[Stored entries]
● ● ● ●

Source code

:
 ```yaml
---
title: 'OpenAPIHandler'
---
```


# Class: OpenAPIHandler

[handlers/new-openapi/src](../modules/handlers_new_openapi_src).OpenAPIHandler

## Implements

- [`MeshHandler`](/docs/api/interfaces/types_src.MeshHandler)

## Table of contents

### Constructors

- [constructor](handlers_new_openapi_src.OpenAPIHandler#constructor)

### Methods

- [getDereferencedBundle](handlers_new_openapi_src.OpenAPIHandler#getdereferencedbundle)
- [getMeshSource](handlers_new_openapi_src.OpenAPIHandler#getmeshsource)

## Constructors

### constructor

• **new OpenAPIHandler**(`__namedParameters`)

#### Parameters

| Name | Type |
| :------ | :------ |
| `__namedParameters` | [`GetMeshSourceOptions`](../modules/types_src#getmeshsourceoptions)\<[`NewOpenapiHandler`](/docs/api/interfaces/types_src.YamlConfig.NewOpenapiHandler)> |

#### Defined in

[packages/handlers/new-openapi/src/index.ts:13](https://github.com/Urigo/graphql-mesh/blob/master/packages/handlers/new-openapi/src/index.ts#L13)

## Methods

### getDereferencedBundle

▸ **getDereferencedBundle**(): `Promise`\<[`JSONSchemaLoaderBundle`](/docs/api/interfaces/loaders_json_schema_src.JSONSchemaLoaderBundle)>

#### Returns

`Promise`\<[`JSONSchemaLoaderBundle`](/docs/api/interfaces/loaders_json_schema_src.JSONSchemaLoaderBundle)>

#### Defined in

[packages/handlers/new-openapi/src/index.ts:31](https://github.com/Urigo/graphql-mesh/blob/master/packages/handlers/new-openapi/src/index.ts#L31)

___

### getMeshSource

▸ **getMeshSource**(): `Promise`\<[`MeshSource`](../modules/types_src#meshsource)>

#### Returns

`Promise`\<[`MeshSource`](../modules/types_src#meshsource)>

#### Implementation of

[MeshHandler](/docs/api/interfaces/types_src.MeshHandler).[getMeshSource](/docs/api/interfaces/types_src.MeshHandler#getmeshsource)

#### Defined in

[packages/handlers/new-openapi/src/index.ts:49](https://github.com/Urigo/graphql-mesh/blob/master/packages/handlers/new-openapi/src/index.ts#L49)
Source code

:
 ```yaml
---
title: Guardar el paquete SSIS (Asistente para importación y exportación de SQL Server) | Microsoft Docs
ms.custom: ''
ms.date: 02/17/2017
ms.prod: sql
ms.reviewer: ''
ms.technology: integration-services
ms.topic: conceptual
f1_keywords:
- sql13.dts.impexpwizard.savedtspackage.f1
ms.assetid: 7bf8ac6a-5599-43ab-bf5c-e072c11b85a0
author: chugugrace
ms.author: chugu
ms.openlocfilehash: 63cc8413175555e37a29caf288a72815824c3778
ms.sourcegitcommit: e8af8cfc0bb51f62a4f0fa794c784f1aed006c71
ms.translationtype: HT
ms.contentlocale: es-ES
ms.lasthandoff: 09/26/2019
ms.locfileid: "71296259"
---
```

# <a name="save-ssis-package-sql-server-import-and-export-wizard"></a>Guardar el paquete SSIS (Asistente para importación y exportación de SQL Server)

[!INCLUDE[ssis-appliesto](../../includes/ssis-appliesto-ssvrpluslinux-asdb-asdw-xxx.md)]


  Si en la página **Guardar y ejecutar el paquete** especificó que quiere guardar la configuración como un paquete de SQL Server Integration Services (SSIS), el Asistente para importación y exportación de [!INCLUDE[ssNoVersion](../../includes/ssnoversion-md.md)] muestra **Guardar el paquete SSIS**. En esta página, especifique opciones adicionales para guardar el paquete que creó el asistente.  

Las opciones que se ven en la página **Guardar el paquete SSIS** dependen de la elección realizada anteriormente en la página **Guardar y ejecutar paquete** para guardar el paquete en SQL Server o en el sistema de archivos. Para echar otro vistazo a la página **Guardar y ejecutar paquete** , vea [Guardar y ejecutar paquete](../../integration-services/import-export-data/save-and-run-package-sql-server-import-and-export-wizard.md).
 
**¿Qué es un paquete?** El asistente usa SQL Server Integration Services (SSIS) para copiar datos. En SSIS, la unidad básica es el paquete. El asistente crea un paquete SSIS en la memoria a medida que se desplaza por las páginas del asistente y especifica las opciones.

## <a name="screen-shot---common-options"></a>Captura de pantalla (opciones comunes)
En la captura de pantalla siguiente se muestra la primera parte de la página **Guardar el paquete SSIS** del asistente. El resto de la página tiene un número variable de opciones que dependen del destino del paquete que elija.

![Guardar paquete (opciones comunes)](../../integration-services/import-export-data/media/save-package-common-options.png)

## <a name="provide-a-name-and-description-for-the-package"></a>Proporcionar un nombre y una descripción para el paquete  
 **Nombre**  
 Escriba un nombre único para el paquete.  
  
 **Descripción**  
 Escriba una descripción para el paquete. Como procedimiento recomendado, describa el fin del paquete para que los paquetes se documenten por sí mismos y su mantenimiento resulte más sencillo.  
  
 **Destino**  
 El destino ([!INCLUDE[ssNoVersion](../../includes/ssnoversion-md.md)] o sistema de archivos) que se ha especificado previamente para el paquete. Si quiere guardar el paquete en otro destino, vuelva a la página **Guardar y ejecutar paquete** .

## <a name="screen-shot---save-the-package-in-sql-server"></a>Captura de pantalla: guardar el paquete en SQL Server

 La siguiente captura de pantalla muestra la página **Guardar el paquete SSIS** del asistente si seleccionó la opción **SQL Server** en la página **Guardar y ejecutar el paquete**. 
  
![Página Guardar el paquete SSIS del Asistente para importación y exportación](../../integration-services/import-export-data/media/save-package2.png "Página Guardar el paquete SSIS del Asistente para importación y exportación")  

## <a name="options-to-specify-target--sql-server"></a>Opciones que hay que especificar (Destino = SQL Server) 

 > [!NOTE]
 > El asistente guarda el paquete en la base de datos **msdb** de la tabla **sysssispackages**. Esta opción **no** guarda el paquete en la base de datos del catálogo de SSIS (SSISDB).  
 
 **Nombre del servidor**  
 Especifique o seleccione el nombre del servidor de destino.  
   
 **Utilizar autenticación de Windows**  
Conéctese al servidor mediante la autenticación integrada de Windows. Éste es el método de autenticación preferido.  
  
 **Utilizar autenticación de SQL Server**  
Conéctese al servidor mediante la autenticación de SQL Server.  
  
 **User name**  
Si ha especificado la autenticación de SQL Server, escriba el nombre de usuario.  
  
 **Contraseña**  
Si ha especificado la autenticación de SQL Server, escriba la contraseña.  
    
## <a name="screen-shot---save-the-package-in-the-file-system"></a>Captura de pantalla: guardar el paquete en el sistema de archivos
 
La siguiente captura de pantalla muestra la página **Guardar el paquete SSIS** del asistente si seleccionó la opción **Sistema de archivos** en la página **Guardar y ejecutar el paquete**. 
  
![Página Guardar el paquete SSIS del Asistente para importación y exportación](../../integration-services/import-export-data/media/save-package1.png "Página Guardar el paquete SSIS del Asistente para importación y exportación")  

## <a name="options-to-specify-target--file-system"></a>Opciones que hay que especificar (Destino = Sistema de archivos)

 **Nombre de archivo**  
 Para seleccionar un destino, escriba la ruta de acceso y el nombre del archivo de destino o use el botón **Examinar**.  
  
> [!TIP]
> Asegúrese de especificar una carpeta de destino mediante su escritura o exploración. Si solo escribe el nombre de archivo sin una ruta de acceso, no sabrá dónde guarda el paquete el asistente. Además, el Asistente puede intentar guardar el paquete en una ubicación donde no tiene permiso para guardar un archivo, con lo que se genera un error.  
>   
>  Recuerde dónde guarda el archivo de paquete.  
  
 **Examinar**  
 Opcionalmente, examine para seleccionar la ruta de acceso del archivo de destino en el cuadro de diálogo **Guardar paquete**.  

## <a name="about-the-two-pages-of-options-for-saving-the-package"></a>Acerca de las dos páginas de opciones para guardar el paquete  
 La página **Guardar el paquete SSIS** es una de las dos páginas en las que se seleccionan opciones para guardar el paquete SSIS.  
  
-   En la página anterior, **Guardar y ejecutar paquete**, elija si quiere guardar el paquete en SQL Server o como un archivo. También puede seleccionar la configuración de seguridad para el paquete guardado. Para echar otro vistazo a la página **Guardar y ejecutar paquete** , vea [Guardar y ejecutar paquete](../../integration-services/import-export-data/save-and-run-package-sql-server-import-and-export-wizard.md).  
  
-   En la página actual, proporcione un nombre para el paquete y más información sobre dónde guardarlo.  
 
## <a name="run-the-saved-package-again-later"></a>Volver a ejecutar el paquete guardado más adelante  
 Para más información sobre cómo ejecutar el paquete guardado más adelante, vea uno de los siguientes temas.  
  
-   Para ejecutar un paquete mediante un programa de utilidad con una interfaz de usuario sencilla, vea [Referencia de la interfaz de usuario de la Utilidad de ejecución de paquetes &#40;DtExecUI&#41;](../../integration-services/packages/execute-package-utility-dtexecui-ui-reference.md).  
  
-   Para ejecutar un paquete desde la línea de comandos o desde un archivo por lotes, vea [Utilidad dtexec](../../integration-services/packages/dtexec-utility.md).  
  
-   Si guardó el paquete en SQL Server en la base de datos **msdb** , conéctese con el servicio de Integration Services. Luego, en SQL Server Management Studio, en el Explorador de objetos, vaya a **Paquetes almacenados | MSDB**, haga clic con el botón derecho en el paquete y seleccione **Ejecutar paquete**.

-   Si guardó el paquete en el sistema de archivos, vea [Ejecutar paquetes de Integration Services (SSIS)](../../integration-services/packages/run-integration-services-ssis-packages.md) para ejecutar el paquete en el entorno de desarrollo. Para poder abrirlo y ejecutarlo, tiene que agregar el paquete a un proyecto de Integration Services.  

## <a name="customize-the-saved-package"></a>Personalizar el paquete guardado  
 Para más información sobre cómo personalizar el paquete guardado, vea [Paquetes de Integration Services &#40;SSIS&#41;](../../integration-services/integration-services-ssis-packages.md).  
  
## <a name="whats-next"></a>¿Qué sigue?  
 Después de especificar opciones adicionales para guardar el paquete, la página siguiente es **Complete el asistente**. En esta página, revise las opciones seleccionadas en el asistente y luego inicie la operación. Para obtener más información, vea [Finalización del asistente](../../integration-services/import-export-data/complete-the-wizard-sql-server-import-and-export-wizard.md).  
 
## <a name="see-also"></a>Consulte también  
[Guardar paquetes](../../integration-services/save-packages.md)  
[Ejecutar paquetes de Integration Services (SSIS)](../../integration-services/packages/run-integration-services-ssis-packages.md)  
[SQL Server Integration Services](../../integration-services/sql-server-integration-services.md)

● ● ● ●

* **What needs to be done**: What lines in the records above include the string "seleccionó"? Copy each one.

* **Answer section**:
 La siguiente captura de pantalla muestra la página **Guardar el paquete SSIS** del asistente si seleccionó la opción **SQL Server** en la página **Guardar y ejecutar el paquete**. 
La siguiente captura de pantalla muestra la página **Guardar el paquete SSIS** del asistente si seleccionó la opción **Sistema de archivos** en la página **Guardar y ejecutar el paquete**. 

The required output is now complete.